_Task description:_ For each line of the data below that holds "리프레시", copy the line.

Plain-text document sources
·····
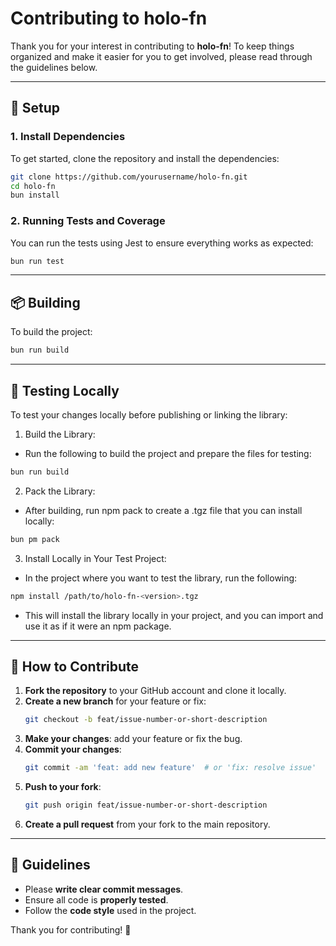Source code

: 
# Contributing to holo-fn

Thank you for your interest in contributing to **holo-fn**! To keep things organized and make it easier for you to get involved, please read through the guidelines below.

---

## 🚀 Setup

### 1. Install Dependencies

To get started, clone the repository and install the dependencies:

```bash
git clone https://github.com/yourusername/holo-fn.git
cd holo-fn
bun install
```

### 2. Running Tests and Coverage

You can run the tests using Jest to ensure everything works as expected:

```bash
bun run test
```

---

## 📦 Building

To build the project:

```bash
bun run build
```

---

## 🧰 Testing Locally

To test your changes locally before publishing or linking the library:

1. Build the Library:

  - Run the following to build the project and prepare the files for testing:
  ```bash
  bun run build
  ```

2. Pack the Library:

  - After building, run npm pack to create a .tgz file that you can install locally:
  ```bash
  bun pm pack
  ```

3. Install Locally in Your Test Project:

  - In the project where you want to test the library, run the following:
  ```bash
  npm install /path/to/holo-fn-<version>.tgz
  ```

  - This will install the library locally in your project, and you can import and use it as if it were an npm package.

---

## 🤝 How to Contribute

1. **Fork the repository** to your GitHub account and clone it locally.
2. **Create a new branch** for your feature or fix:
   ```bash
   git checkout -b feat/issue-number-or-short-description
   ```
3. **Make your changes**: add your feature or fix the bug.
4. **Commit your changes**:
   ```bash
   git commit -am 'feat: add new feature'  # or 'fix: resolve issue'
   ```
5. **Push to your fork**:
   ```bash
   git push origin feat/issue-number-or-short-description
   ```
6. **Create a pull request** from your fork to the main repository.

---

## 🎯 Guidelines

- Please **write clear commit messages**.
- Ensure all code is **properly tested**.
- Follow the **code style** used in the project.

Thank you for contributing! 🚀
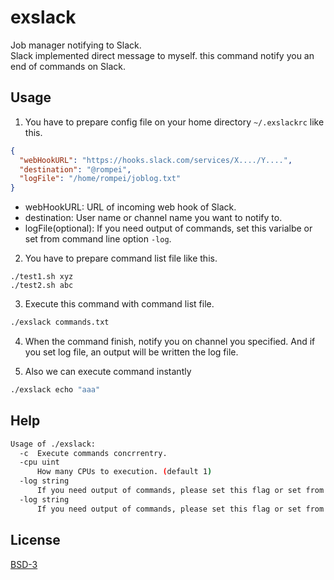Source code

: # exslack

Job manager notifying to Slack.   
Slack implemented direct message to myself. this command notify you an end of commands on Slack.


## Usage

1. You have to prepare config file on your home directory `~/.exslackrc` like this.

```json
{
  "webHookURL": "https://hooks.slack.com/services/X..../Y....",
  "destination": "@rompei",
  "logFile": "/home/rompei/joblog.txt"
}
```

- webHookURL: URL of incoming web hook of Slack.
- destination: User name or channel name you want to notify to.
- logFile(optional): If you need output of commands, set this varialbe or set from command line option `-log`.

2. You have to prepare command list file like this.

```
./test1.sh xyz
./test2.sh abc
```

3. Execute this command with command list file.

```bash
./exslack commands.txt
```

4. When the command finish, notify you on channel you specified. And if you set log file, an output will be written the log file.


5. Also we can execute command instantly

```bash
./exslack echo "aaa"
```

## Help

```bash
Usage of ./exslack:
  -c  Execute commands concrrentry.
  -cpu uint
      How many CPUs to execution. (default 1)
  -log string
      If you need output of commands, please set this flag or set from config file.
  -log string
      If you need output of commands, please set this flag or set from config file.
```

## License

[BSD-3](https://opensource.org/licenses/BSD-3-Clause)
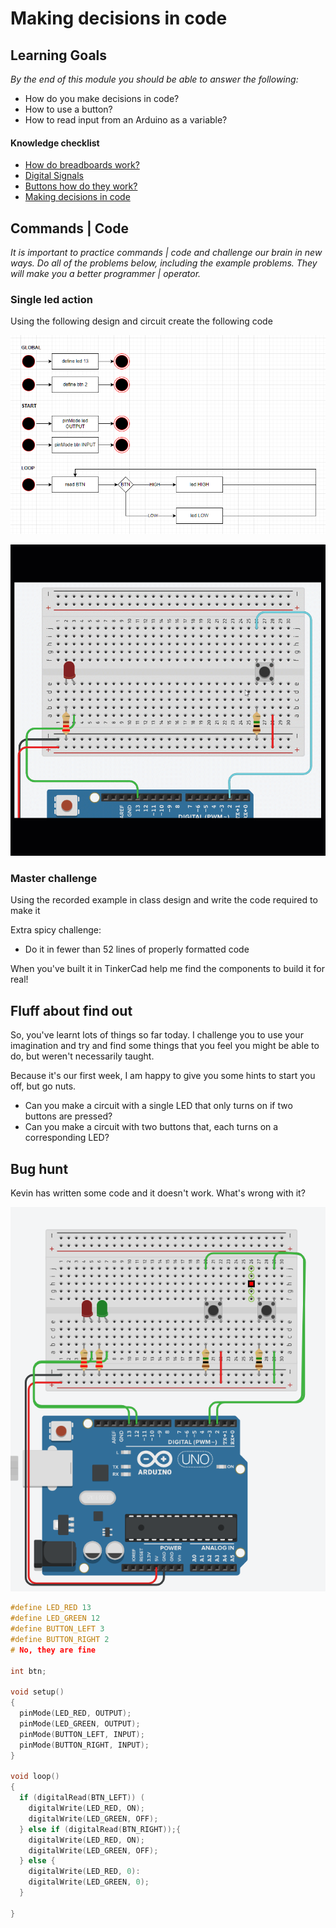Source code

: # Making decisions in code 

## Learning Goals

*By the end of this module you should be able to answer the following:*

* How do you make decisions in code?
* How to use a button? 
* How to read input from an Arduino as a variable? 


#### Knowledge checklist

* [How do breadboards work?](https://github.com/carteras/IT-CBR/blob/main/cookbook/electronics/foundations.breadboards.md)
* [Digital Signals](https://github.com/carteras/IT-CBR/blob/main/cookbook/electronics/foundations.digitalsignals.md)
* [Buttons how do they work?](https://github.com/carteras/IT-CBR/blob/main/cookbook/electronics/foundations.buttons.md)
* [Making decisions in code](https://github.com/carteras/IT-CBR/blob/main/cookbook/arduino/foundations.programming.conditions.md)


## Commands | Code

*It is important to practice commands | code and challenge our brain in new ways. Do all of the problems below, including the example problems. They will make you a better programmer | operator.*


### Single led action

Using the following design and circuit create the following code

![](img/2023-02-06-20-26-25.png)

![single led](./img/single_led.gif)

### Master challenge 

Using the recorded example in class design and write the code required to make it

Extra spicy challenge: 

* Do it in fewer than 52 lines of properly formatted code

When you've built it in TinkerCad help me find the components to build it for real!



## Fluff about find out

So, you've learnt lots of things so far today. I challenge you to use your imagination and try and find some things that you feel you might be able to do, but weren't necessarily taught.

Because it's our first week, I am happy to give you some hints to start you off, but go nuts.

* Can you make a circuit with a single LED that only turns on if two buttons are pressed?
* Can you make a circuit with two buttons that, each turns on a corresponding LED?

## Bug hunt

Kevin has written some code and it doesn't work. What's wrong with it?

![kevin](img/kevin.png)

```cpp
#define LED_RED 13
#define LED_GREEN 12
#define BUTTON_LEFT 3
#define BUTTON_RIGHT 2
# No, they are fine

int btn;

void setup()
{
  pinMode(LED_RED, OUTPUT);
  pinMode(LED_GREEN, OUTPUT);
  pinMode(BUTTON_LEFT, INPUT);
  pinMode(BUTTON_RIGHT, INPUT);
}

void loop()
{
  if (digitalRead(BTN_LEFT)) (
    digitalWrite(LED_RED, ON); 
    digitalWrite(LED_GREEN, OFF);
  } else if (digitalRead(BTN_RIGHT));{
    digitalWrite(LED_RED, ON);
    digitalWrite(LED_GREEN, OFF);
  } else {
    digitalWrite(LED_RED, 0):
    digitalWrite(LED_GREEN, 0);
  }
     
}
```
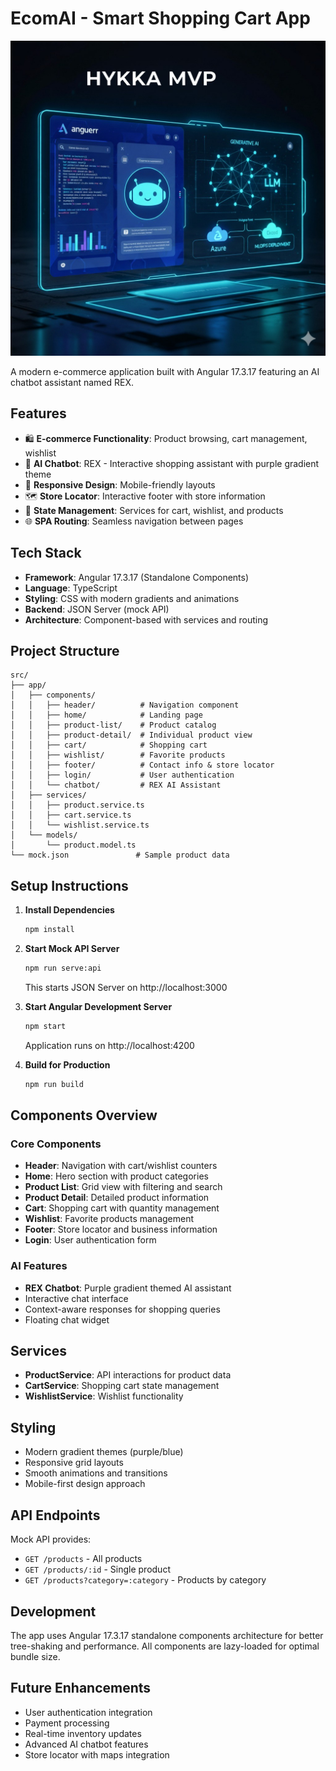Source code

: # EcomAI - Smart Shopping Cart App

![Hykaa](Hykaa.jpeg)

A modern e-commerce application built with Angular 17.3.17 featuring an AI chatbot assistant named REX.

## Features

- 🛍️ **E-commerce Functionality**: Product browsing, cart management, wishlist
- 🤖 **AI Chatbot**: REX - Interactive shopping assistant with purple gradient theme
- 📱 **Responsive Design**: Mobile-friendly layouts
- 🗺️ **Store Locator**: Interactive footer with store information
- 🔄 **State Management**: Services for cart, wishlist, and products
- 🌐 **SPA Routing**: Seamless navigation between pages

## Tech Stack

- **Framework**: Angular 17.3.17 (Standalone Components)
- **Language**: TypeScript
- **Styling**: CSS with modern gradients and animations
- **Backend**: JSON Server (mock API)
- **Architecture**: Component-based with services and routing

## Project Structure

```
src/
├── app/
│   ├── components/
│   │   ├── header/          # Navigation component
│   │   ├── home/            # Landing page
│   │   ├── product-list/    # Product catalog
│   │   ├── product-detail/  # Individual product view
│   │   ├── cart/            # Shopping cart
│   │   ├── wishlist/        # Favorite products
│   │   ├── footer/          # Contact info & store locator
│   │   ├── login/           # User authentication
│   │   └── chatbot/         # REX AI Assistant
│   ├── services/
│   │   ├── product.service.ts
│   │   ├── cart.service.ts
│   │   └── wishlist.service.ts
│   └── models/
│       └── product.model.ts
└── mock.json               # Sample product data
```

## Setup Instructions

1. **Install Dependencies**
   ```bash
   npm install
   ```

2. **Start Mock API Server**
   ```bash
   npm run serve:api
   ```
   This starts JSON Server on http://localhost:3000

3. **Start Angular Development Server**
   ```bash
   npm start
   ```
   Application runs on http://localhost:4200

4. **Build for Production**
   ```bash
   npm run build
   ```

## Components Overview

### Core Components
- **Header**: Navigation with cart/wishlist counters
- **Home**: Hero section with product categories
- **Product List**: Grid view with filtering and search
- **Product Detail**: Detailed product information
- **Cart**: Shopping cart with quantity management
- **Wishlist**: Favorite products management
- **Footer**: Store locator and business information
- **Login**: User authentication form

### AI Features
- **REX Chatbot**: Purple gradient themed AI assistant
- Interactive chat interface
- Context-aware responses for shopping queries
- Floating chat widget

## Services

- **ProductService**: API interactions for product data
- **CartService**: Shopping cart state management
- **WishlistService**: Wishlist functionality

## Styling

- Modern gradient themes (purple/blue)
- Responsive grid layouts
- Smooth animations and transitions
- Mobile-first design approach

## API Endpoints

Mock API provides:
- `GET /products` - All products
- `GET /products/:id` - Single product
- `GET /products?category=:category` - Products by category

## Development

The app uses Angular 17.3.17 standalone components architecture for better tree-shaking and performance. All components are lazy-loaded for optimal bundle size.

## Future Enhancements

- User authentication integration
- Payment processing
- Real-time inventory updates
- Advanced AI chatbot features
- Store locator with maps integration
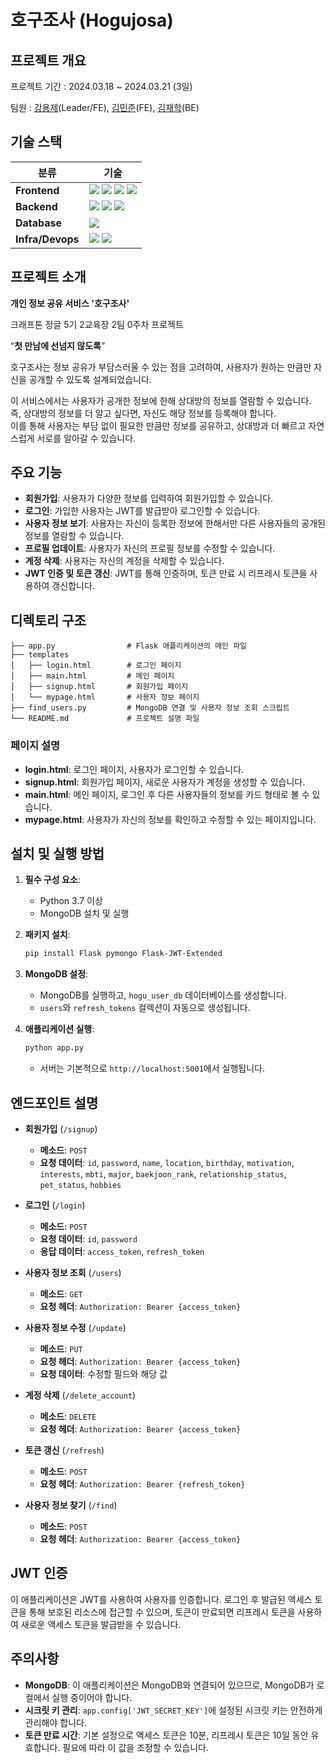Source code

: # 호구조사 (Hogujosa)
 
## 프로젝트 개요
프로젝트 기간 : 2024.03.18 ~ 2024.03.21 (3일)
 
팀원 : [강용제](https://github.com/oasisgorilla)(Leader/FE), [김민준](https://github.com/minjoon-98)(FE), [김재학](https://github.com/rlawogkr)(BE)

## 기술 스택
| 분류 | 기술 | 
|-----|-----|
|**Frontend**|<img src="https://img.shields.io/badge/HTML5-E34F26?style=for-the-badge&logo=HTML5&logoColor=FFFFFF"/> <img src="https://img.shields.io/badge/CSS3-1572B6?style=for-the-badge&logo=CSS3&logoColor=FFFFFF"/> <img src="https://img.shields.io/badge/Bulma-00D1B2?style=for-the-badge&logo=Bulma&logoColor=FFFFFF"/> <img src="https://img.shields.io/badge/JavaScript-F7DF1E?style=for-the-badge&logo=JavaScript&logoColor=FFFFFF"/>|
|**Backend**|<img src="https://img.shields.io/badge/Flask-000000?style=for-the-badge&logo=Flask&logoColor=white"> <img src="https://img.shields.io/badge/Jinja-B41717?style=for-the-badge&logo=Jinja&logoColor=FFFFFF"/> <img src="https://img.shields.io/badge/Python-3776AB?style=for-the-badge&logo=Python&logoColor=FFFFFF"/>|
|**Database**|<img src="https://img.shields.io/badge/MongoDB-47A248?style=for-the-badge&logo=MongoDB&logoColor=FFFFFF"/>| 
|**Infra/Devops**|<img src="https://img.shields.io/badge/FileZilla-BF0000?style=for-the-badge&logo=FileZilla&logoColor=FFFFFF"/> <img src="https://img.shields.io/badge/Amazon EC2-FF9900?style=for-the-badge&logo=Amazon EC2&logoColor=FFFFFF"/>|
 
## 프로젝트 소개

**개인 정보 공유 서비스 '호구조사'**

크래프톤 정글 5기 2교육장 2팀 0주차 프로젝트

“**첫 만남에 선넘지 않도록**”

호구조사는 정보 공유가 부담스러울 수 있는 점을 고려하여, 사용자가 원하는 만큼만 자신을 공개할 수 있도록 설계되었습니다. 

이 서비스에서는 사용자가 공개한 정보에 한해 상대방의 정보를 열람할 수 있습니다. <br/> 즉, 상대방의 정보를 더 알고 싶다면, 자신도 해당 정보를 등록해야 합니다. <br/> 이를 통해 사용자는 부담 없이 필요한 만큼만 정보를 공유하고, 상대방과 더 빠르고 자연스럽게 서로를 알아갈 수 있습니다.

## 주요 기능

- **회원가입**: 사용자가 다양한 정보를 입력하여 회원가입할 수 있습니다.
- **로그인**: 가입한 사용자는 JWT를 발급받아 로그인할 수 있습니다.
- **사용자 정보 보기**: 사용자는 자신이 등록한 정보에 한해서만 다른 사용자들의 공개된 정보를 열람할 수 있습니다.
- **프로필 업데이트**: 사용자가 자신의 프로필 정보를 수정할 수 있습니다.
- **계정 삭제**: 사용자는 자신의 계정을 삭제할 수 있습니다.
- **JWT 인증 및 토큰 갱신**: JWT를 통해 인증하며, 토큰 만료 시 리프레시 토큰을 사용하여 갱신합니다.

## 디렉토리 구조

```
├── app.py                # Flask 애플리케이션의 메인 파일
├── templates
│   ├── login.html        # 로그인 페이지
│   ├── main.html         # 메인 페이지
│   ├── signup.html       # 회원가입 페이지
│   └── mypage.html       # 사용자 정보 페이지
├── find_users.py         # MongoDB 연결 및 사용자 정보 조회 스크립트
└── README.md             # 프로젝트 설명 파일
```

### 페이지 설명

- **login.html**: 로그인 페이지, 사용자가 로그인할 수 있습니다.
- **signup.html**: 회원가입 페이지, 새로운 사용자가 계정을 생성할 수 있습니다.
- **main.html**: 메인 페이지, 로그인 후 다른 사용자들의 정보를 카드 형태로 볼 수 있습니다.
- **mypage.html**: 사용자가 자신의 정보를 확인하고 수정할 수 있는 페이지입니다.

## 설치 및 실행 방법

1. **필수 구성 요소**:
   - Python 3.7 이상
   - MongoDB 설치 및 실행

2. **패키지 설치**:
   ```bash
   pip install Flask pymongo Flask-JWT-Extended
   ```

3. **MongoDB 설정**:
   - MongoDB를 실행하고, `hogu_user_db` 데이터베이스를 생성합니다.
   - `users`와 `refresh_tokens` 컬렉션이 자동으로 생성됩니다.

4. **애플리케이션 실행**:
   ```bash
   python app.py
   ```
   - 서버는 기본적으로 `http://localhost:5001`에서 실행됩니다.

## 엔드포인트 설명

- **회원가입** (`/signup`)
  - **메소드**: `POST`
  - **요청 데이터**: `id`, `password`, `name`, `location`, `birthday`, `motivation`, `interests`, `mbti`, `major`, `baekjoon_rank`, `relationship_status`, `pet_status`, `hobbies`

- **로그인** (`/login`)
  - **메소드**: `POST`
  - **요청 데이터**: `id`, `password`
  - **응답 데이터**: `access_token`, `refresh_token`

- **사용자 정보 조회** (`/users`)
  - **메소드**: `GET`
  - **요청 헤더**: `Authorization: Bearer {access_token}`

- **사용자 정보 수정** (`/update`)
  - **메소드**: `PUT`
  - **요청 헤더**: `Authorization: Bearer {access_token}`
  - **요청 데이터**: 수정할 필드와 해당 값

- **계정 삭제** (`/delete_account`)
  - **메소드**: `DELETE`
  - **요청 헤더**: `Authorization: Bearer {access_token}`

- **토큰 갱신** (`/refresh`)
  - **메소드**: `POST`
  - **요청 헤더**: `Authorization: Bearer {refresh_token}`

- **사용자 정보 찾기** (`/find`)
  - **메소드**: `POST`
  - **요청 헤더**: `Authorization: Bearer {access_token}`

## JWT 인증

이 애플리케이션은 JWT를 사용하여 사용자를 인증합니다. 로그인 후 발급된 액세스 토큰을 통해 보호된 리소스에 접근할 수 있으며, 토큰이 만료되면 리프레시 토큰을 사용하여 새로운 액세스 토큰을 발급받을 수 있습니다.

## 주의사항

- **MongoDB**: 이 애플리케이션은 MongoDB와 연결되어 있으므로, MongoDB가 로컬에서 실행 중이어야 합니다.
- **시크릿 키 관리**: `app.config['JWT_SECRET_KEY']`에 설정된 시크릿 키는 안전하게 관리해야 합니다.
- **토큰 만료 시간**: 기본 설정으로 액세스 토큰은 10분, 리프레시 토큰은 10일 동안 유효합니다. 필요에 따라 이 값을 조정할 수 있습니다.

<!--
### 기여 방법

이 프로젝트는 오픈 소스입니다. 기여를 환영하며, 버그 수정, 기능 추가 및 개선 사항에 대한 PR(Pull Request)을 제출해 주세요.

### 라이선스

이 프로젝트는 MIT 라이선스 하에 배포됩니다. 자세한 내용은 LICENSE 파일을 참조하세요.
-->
·····
_Response to this exercise:_
- **JWT 인증 및 토큰 갱신**: JWT를 통해 인증하며, 토큰 만료 시 리프레시 토큰을 사용하여 갱신합니다.
이 애플리케이션은 JWT를 사용하여 사용자를 인증합니다. 로그인 후 발급된 액세스 토큰을 통해 보호된 리소스에 접근할 수 있으며, 토큰이 만료되면 리프레시 토큰을 사용하여 새로운 액세스 토큰을 발급받을 수 있습니다.
- **토큰 만료 시간**: 기본 설정으로 액세스 토큰은 10분, 리프레시 토큰은 10일 동안 유효합니다. 필요에 따라 이 값을 조정할 수 있습니다.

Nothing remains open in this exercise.